→ **TASK STATEMENT**
Return the number of lines below that contain "bằng"; nothing else belongs in the reply.

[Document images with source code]
-------------------------
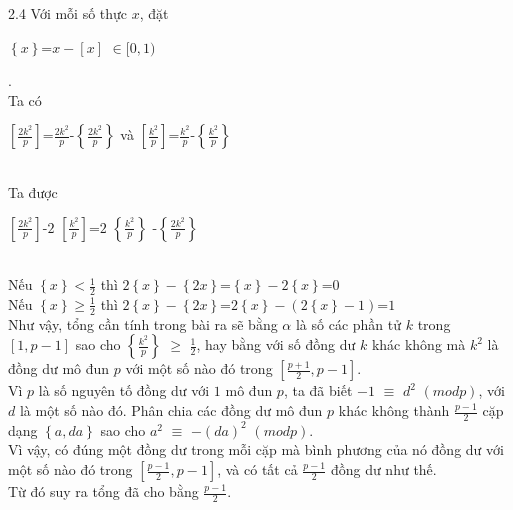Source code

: \begin{Answer}{2.4}
Với mỗi số thực $x$, đặt\\
\centerline {$\left\{x\right\}$=$x-\left[x\right]$ $\in [0,1)$}.\\
Ta có\\
 \centerline{$\left[\frac{2k^2}{p}\right]$=$\frac{2k^2}{p}$-$\left\{\frac{2k^2}{p}\right\}$ và
$\left[\frac{k^2}{p}\right]$=$\frac{k^2}{p}$-$\left\{\frac{k^2}{p}\right\}$}\\
Ta được\\
\centerline {$\left[\frac{2k^2}{p}\right]$-$2$ $\left[\frac{k^2}{p}\right]$=$2$ $\left\{\frac{k^2}{p}\right\}$
-$\left\{\frac{2k^2}{p}\right\}$}\\
Nếu ${\left\{x\right\}<\frac{1}{2}}$    thì    ${2\left\{x\right\}-\left\{2x\right\}}$=${\left\{x\right\}-2\left\{x\right\}}$=$0$\\
Nếu $\left\{x\right\}\geq\frac{1}{2}$     thì   ${2\left\{x\right\}-\left\{2x\right\}}$=$2{\left\{x\right\}-(2\left\{x\right\}-1)}$=$1$\\
Như vậy, tổng cần tính trong bài ra sẽ bằng $\alpha$ là số các phần tử $k$ trong $\left[1, p-1\right]$ sao cho
$\left\{\frac{k^2}{p}\right\}$ $\geq$ $\frac{1}{2}$, hay bằng với số đồng dư $k$ khác không mà $k^2$ là đồng dư mô
đun $p$ với một số nào đó trong $\left[\frac{p+1}{2}, p-1\right]$.\\
Vì $p$ là số nguyên tố đồng dư với $1$ mô đun $p$, ta đã biết $-1$ $\equiv$ $d^2$ $(mod p)$, với $d$ là một số nào đó.
Phân chia các đồng dư mô đun $p$ khác không thành $\frac{p-1}{2}$ cặp dạng $\left\{a, da\right\}$ sao cho
 $a^2$ $\equiv$ $-(da)^2$ $(modp)$.\\
Vì vậy, có đúng một đồng dư trong mỗi cặp mà bình phương của nó đồng dư với một số nào đó trong
$\left[\frac{p-1}{2}, p-1\right]$, và có tất cả $\frac{p-1}{2}$ đồng dư như thế.\\
Từ đó suy ra tổng đã cho bằng $\frac{p-1}{2}$.
\end{Answer}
-------------------------
→ **FINISHED TASK**
3